Reproduce the entries that follow exactly. No picture should appear in the result.
:: Information shown ::
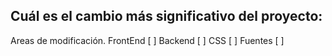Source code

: ## Cuál es el cambio más significativo del proyecto:

Areas de modificación.
FrontEnd  [ ]
Backend   [ ]
CSS       [ ]
Fuentes   [ ]
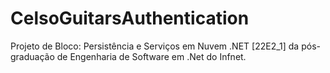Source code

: # CelsoGuitarsAuthentication

Projeto de Bloco: Persistência e Serviços em Nuvem .NET [22E2_1] da pós-graduação de Engenharia de Software em .Net do Infnet.
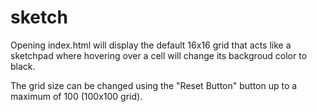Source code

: # sketch

Opening index.html will display the default 16x16 grid that acts like a sketchpad where hovering over a cell will change its backgroud color to black. 

The grid size can be changed using the "Reset Button" button up to a maximum of 100 (100x100 grid).
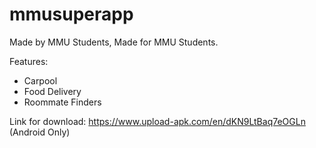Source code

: 
# mmusuperapp

Made by MMU Students, Made for MMU Students.

Features: 
- Carpool
- Food Delivery
- Roommate Finders

Link for download: https://www.upload-apk.com/en/dKN9LtBaq7eOGLn (Android Only)



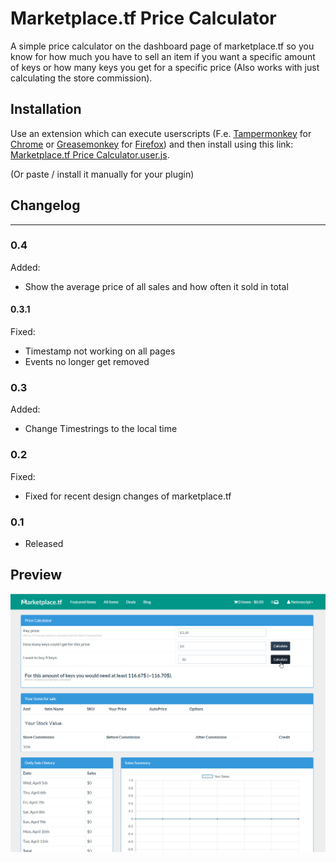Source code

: # Marketplace.tf Price Calculator
A simple price calculator on the dashboard page of marketplace.tf so you know for how much you have to sell an item if you want a specific amount of keys or how many keys you get for a specific price (Also works with just calculating the store commission).


## Installation
Use an extension which can execute userscripts (F.e. [Tampermonkey](https://chrome.google.com/webstore/detail/tampermonkey/dhdgffkkebhmkfjojejmpbldmpobfkfo) for [Chrome](https://www.google.com/chrome/) or [Greasemonkey](https://addons.mozilla.org/en-US/firefox/addon/greasemonkey/)  for [Firefox](https://www.mozilla.org/firefox))
and then install using this link: [Marketplace.tf Price Calculator.user.js](https://github.com/NetroScript/Marketplace.tf-Price-Calculator/raw/master/Marketplace.tf%20Price%20Calculator.user.js).

(Or paste / install it manually for your plugin)


## Changelog
_____________________________________________


### 0.4

Added:
* Show the average price of all sales and how often it sold in total


#### 0.3.1

Fixed:
* Timestamp not working on all pages
* Events no longer get removed


### 0.3

Added:
* Change Timestrings to the local time


### 0.2

Fixed:
* Fixed for recent design changes of marketplace.tf


### 0.1

* Released


## Preview

![Preview](https://raw.githubusercontent.com/NetroScript/Marketplace.tf-Price-Calculator/master/preview.png)

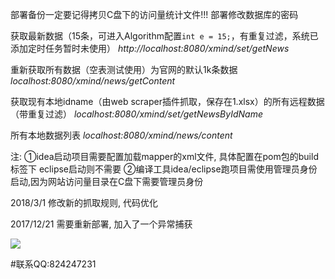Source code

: 部署备份一定要记得拷贝C盘下的访问量统计文件!!!
部署修改数据库的密码

获取最新数据（15条，可进入Algorithm配置`int e = 15;`，有重复过滤，系统已添加定时任务暂时未使用）
_http://localhost:8080/xmind/set/getNews_

重新获取所有数据（空表测试使用）为官网的默认1k条数据
_localhost:8080/xmind/news/getContent_

获取现有本地idname（由web scraper插件抓取，保存在1.xlsx）的所有远程数据（带重复过滤）
_localhost:8080/xmind/set/getNewsByIdName_

所有本地数据列表
_localhost:8080/xmind/news/content_

注:
①idea启动项目需要配置加载mapper的xml文件, 具体配置在pom包的build标签下
eclipse启动则不需要
②编译工具idea/eclipse跑项目需使用管理员身份启动,因为网站访问量目录在C盘下需要管理员身份

2018/3/1
修改新的抓取规则, 代码优化

2017/12/21
需要重新部署, 加入了一个异常捕获

![](https://github.com/jwwam/xmind/blob/master/src/main/webapp/source/images/shareData.png)

#联系QQ:824247231
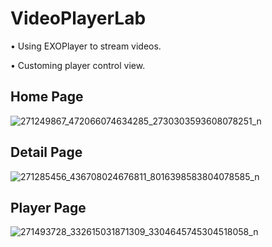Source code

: # VideoPlayerLab
• Using EXOPlayer to stream videos.

• Customing player control view.
 
## Home Page
![271249867_472066074634285_2730303593608078251_n](https://user-images.githubusercontent.com/51369777/148491855-4899aef5-ee62-4b18-b63a-40cac02f6ba8.jpg)

## Detail Page
![271285456_436708024676811_8016398583804078585_n](https://user-images.githubusercontent.com/51369777/148491850-85525b01-da0f-4703-b157-dd7bff6173e5.jpg)

## Player Page
![271493728_332615031871309_3304645745304518058_n](https://user-images.githubusercontent.com/51369777/148491858-6a7617a9-3490-43d9-a76b-9ee6d91822b2.jpg)
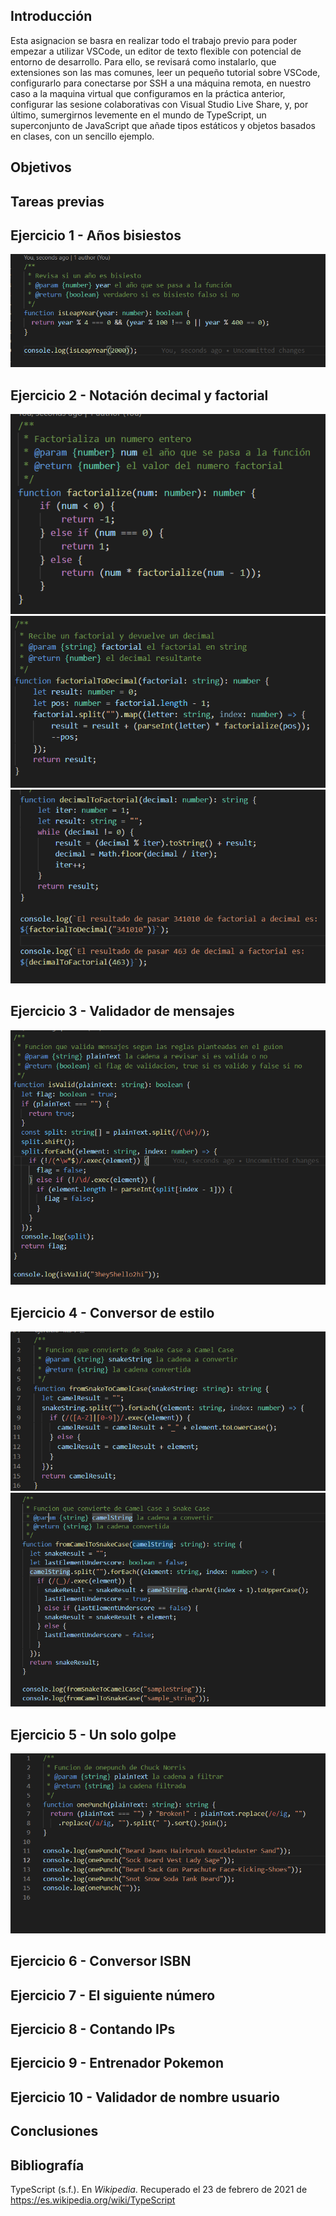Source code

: ## Introducción

Esta asignacion se basra en realizar todo el trabajo previo para poder empezar a utilizar VSCode, un editor de texto flexible con potencial de entorno de desarrollo. Para ello, se revisará como instalarlo, que extensiones son las mas comunes, leer un pequeño tutorial sobre VSCode, configurarlo para conectarse por SSH a una máquina remota, en nuestro caso a la maquina virtual que configuramos en la práctica anterior, configurar las sesione colaborativas con Visual Studio Live Share, y, por último, sumergirnos levemente en el mundo de TypeScript, un superconjunto de JavaScript que añade tipos estáticos y objetos basados en clases, con un sencillo ejemplo.

## Objetivos

## Tareas previas

## Ejercicio 1 - Años bisiestos

![Ejercicio 1](img/e1.png)

## Ejercicio 2 - Notación decimal y factorial

![Ejercicio 2](img/e2-1.png)
![Ejercicio 2](img/e2-2.png)
![Ejercicio 2](img/e2-3.png)
## Ejercicio 3 - Validador de mensajes

![Ejercicio 3](img/e3.png)

## Ejercicio 4 - Conversor de estilo

![Ejercicio 4](img/e4-1.png)
![Ejercicio 4](img/e4-2.png)

## Ejercicio 5 - Un solo golpe

![Ejercicio 5](img/e5.png)

## Ejercicio 6 - Conversor ISBN

## Ejercicio 7 - El siguiente número

## Ejercicio 8 - Contando IPs

## Ejercicio 9 - Entrenador Pokemon

## Ejercicio 10 - Validador de nombre usuario




## Conclusiones


## Bibliografía

TypeScript (s.f.). En _Wikipedia_. Recuperado el 23 de febrero de 2021 de https://es.wikipedia.org/wiki/TypeScript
:::
• **Expected answer**:
Source code

: ## Cuál es el cambio más significativo del proyecto:

Areas de modificación.
FrontEnd  [ ]
Backend   [ ]
CSS       [ ]
Fuentes   [ ]
Source code

: # CelsoGuitarsAuthentication

Projeto de Bloco: Persistência e Serviços em Nuvem .NET [22E2_1] da pós-graduação de Engenharia de Software em .Net do Infnet.
Source code

: # sketch

Opening index.html will display the default 16x16 grid that acts like a sketchpad where hovering over a cell will change its backgroud color to black. 

The grid size can be changed using the "Reset Button" button up to a maximum of 100 (100x100 grid).
Source code

: 
# mmusuperapp

Made by MMU Students, Made for MMU Students.

Features: 
- Carpool
- Food Delivery
- Roommate Finders

Link for download: https://www.upload-apk.com/en/dKN9LtBaq7eOGLn (Android Only)



Source code

: # Marketplace.tf Price Calculator
A simple price calculator on the dashboard page of marketplace.tf so you know for how much you have to sell an item if you want a specific amount of keys or how many keys you get for a specific price (Also works with just calculating the store commission).


## Installation
Use an extension which can execute userscripts (F.e. [Tampermonkey](https://chrome.google.com/webstore/detail/tampermonkey/dhdgffkkebhmkfjojejmpbldmpobfkfo) for [Chrome](https://www.google.com/chrome/) or [Greasemonkey](https://addons.mozilla.org/en-US/firefox/addon/greasemonkey/)  for [Firefox](https://www.mozilla.org/firefox))
and then install using this link: [Marketplace.tf Price Calculator.user.js](https://github.com/NetroScript/Marketplace.tf-Price-Calculator/raw/master/Marketplace.tf%20Price%20Calculator.user.js).

(Or paste / install it manually for your plugin)


## Changelog
_____________________________________________


### 0.4

Added:
* Show the average price of all sales and how often it sold in total


#### 0.3.1

Fixed:
* Timestamp not working on all pages
* Events no longer get removed


### 0.3

Added:
* Change Timestrings to the local time


### 0.2

Fixed:
* Fixed for recent design changes of marketplace.tf


### 0.1

* Released


## Preview

![Preview](https://raw.githubusercontent.com/NetroScript/Marketplace.tf-Price-Calculator/master/preview.png)

Source code

: 部署备份一定要记得拷贝C盘下的访问量统计文件!!!
部署修改数据库的密码

获取最新数据（15条，可进入Algorithm配置`int e = 15;`，有重复过滤，系统已添加定时任务暂时未使用）
_http://localhost:8080/xmind/set/getNews_

重新获取所有数据（空表测试使用）为官网的默认1k条数据
_localhost:8080/xmind/news/getContent_

获取现有本地idname（由web scraper插件抓取，保存在1.xlsx）的所有远程数据（带重复过滤）
_localhost:8080/xmind/set/getNewsByIdName_

所有本地数据列表
_localhost:8080/xmind/news/content_

注:
①idea启动项目需要配置加载mapper的xml文件, 具体配置在pom包的build标签下
eclipse启动则不需要
②编译工具idea/eclipse跑项目需使用管理员身份启动,因为网站访问量目录在C盘下需要管理员身份

2018/3/1
修改新的抓取规则, 代码优化

2017/12/21
需要重新部署, 加入了一个异常捕获

![](https://github.com/jwwam/xmind/blob/master/src/main/webapp/source/images/shareData.png)

#联系QQ:824247231
Source code

: # VideoPlayerLab
• Using EXOPlayer to stream videos.

• Customing player control view.
 
## Home Page
![271249867_472066074634285_2730303593608078251_n](https://user-images.githubusercontent.com/51369777/148491855-4899aef5-ee62-4b18-b63a-40cac02f6ba8.jpg)

## Detail Page
![271285456_436708024676811_8016398583804078585_n](https://user-images.githubusercontent.com/51369777/148491850-85525b01-da0f-4703-b157-dd7bff6173e5.jpg)

## Player Page
![271493728_332615031871309_3304645745304518058_n](https://user-images.githubusercontent.com/51369777/148491858-6a7617a9-3490-43d9-a76b-9ee6d91822b2.jpg)
Source code

: ## Introducción

Esta asignacion se basra en realizar todo el trabajo previo para poder empezar a utilizar VSCode, un editor de texto flexible con potencial de entorno de desarrollo. Para ello, se revisará como instalarlo, que extensiones son las mas comunes, leer un pequeño tutorial sobre VSCode, configurarlo para conectarse por SSH a una máquina remota, en nuestro caso a la maquina virtual que configuramos en la práctica anterior, configurar las sesione colaborativas con Visual Studio Live Share, y, por último, sumergirnos levemente en el mundo de TypeScript, un superconjunto de JavaScript que añade tipos estáticos y objetos basados en clases, con un sencillo ejemplo.

## Objetivos

## Tareas previas

## Ejercicio 1 - Años bisiestos

![Ejercicio 1](img/e1.png)

## Ejercicio 2 - Notación decimal y factorial

![Ejercicio 2](img/e2-1.png)
![Ejercicio 2](img/e2-2.png)
![Ejercicio 2](img/e2-3.png)
## Ejercicio 3 - Validador de mensajes

![Ejercicio 3](img/e3.png)

## Ejercicio 4 - Conversor de estilo

![Ejercicio 4](img/e4-1.png)
![Ejercicio 4](img/e4-2.png)

## Ejercicio 5 - Un solo golpe

![Ejercicio 5](img/e5.png)

## Ejercicio 6 - Conversor ISBN

## Ejercicio 7 - El siguiente número

## Ejercicio 8 - Contando IPs

## Ejercicio 9 - Entrenador Pokemon

## Ejercicio 10 - Validador de nombre usuario




## Conclusiones


## Bibliografía

TypeScript (s.f.). En _Wikipedia_. Recuperado el 23 de febrero de 2021 de https://es.wikipedia.org/wiki/TypeScript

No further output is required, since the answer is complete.